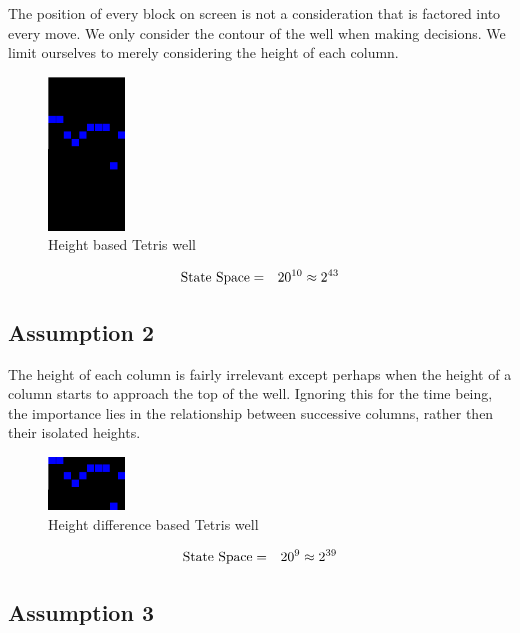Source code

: \documentclass{rucsthesis}
\begin{document}
The position of every block on screen is not a consideration that is factored into every move. We only consider the contour of the well when making decisions. We limit ourselves to merely considering the height of each column.

\begin{figure}[h]
\centering
\includegraphics[width=0.8in]{heightwell.png}
\caption{Height based Tetris well}
\label{fig:heightwell}
\end{figure}

\begin{eqnarray}
\centering
\textrm{State Space} & = & 20^{10} \approx 2^{43}
\end{eqnarray}

\subsection*{Assumption 2}

The height of each column is fairly irrelevant except perhaps when the height of a column starts to approach the top of the well. Ignoring this for the time being, the importance lies in the relationship between successive columns, rather then their isolated heights.

\begin{figure}[h]
\centering
\includegraphics[width=0.8in]{diffheightwell.png}
\caption{Height difference based Tetris well}
\label{fig:diffheightwell}
\end{figure}

\begin{eqnarray}
\centering
\textrm{State Space} & = & 20^{9} \approx 2^{39}
\end{eqnarray}

\subsection*{Assumption 3}
\end{document}
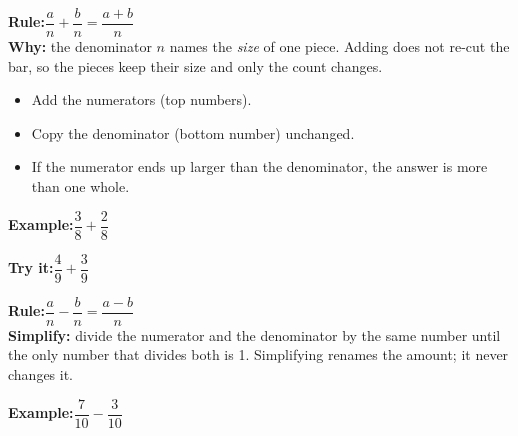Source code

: \documentclass[12pt]{article}
\begin{document}


\begin{formulabox}
\textbf{Rule:}\quad $\dfrac{a}{n} + \dfrac{b}{n} = \dfrac{a+b}{n}$\\[3pt]
\textbf{Why:} the denominator $n$ names the \emph{size} of one piece. Adding does not
re-cut the bar, so the pieces keep their size and only the count changes.
\begin{itemize}[leftmargin=0.8cm, itemsep=0pt, topsep=2pt]
  \item Add the numerators (top numbers).
  \item Copy the denominator (bottom number) unchanged.
  \item If the numerator ends up larger than the denominator, the answer is more than one whole.
\end{itemize}
\end{formulabox}

\begin{examplebox}
\textbf{Example:}\quad $\dfrac{3}{8} + \dfrac{2}{8}$
\end{examplebox}

\begin{tryitbox}
\textbf{Try it:}\quad $\dfrac{4}{9} + \dfrac{3}{9}$\\[2pt]
\end{tryitbox}


\begin{formulabox}
\textbf{Rule:}\quad $\dfrac{a}{n} - \dfrac{b}{n} = \dfrac{a-b}{n}$\\[3pt]
\textbf{Simplify:} divide the numerator and the denominator by the same number until
the only number that divides both is 1. Simplifying renames the amount; it never changes it.
\end{formulabox}

\begin{examplebox}
\textbf{Example:}\quad $\dfrac{7}{10} - \dfrac{3}{10}$
\end{examplebox}
\end{document}
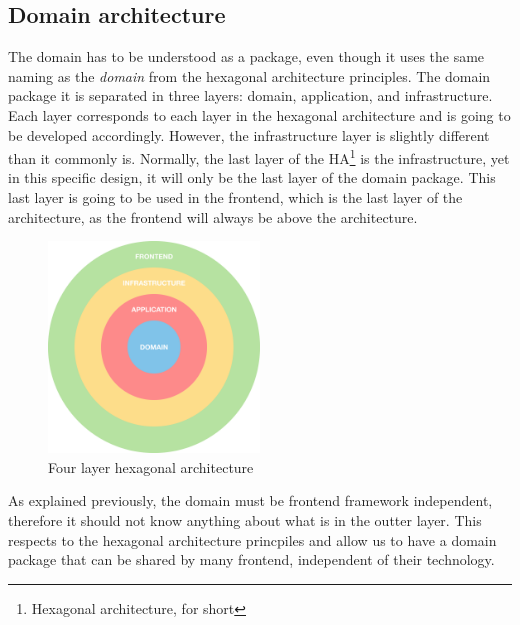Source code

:\documentclass[../design.tex]{subfiles}
\begin{document}
\subsection{Domain architecture}
The domain has to be understood as a package, even though it uses the same
naming as the \emph{domain} from the hexagonal architecture principles. The
domain package it is separated in three layers: domain, application, and
infrastructure. Each layer corresponds to each layer in the hexagonal
architecture and is going to be developed accordingly. However, the
infrastructure layer is slightly different than it commonly is. Normally, the
last layer of the HA\footnote{Hexagonal architecture, for short} is the
infrastructure, yet in this specific design, it will only be the last layer of
the domain package. This last layer is going to be used in the frontend, which
is the last layer of the architecture, as the frontend will always be above the
architecture.
\begin{figure}[H]
	\centering
	\includegraphics[width=0.5\textwidth]{./assets/ha.png}
	\caption{Four layer hexagonal architecture}
\end{figure}
As explained previously, the domain must be frontend framework independent,
therefore it should not know anything about what is in the outter layer. This
respects to the hexagonal architecture princpiles and allow us to have a domain
package that can be shared by many frontend, independent of their technology.
\end{document}
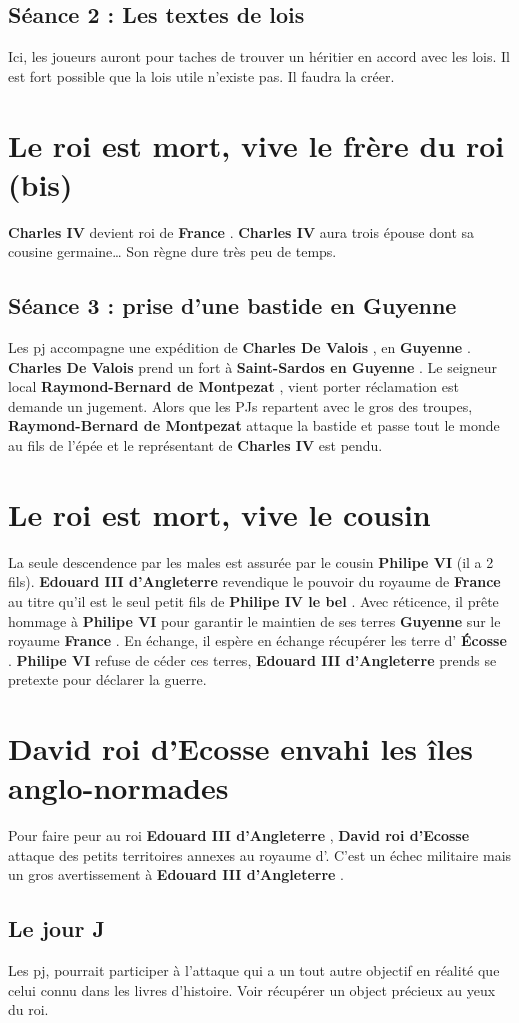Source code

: \documentclass[oneside,12pt]{book}
\newcommand{\Guyenne}{\textbf{Guyenne} }%
\newcommand{\France}{\textbf{France} }
\newcommand{\Ecosse}{\textbf{Écosse} }
\newcommand{\SaintSardos}{\textbf{Saint-Sardos en Guyenne} }
\newcommand{\PhilipeIVLeBel}{\textbf{Philipe IV le bel} }%
\newcommand{\CharlesIV}{\textbf{Charles IV} }%
\newcommand{\CharlesDeValois}{\textbf{Charles De Valois} }%
\newcommand{\PhilipeVI}{\textbf{Philipe VI} }%
\newcommand{\EdouardIII}{\textbf{Edouard III d'Angleterre} }%
\newcommand{\ducGuyenne}{\textbf{Raymond-Bernard de Montpezat} }
\newcommand{\RoiEcosse}{\textbf{David roi d'Ecosse} }
\begin{document}
\begin{flushleft}
\subsection{Séance 2 : Les textes de lois}
Ici, les joueurs auront pour taches de trouver un héritier en accord avec les lois. Il est fort possible que la lois utile n'existe pas. Il faudra la créer. 


\section{Le roi est mort, vive le frère du roi (bis)}
\CharlesIV devient roi de \France.
\CharlesIV aura trois épouse dont sa cousine germaine…
Son règne dure très peu de temps. 

\subsection{Séance 3 : prise d'une bastide en \Guyenne}
Les pj accompagne une expédition de \CharlesDeValois, en \Guyenne. \CharlesDeValois prend un fort à \SaintSardos.
Le seigneur local \ducGuyenne, vient porter réclamation est demande un jugement. 
Alors que les PJs repartent avec le gros des troupes, \ducGuyenne attaque la bastide et passe tout le monde au fils de l'épée et le représentant de \CharlesIV est pendu.


\section{Le roi est mort, vive le cousin}
La seule descendence par les males est assurée par le cousin \PhilipeVI (il a 2 fils).
\EdouardIII revendique le pouvoir du royaume de \France au titre qu'il est le seul petit fils de \PhilipeIVLeBel. Avec réticence, il prête hommage à \PhilipeVI pour garantir le maintien de ses terres \Guyenne sur le royaume \France. En échange, il espère en échange récupérer les terre d' \Ecosse. 
\PhilipeVI refuse de céder ces terres, \EdouardIII prends se pretexte pour déclarer la guerre. 


\section{\RoiEcosse envahi les îles anglo-normades}
    Pour faire peur au roi \EdouardIII, \RoiEcosse attaque des petits territoires annexes au royaume d'\angleterre. C'est un échec militaire mais un gros avertissement à \EdouardIII. 
 
 \subsection{Le jour J}
     Les pj, pourrait participer à l'attaque qui a un tout autre objectif en réalité que celui connu dans les livres d'histoire. 
     Voir récupérer un object précieux au yeux du roi. 
      


\end{flushleft}
\end{document}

—————

_What you are asked to do_
Exact repetition is the task: every line from the start of the data to the line with "numerators (top numbers).", inclusive, and none after it, pictures omitted.

_Response to the task_
Source code

: \documentclass{rucsthesis}
\begin{document}
The position of every block on screen is not a consideration that is factored into every move. We only consider the contour of the well when making decisions. We limit ourselves to merely considering the height of each column.

\begin{figure}[h]
\centering
\includegraphics[width=0.8in]{heightwell.png}
\caption{Height based Tetris well}
\label{fig:heightwell}
\end{figure}

\begin{eqnarray}
\centering
\textrm{State Space} & = & 20^{10} \approx 2^{43}
\end{eqnarray}

\subsection*{Assumption 2}

The height of each column is fairly irrelevant except perhaps when the height of a column starts to approach the top of the well. Ignoring this for the time being, the importance lies in the relationship between successive columns, rather then their isolated heights.

\begin{figure}[h]
\centering
\includegraphics[width=0.8in]{diffheightwell.png}
\caption{Height difference based Tetris well}
\label{fig:diffheightwell}
\end{figure}

\begin{eqnarray}
\centering
\textrm{State Space} & = & 20^{9} \approx 2^{39}
\end{eqnarray}

\subsection*{Assumption 3}
\end{document}
Source code

: \documentclass[12pt]{article}
\begin{document}


\begin{formulabox}
\textbf{Rule:}\quad $\dfrac{a}{n} + \dfrac{b}{n} = \dfrac{a+b}{n}$\\[3pt]
\textbf{Why:} the denominator $n$ names the \emph{size} of one piece. Adding does not
re-cut the bar, so the pieces keep their size and only the count changes.
\begin{itemize}[leftmargin=0.8cm, itemsep=0pt, topsep=2pt]
  \item Add the numerators (top numbers).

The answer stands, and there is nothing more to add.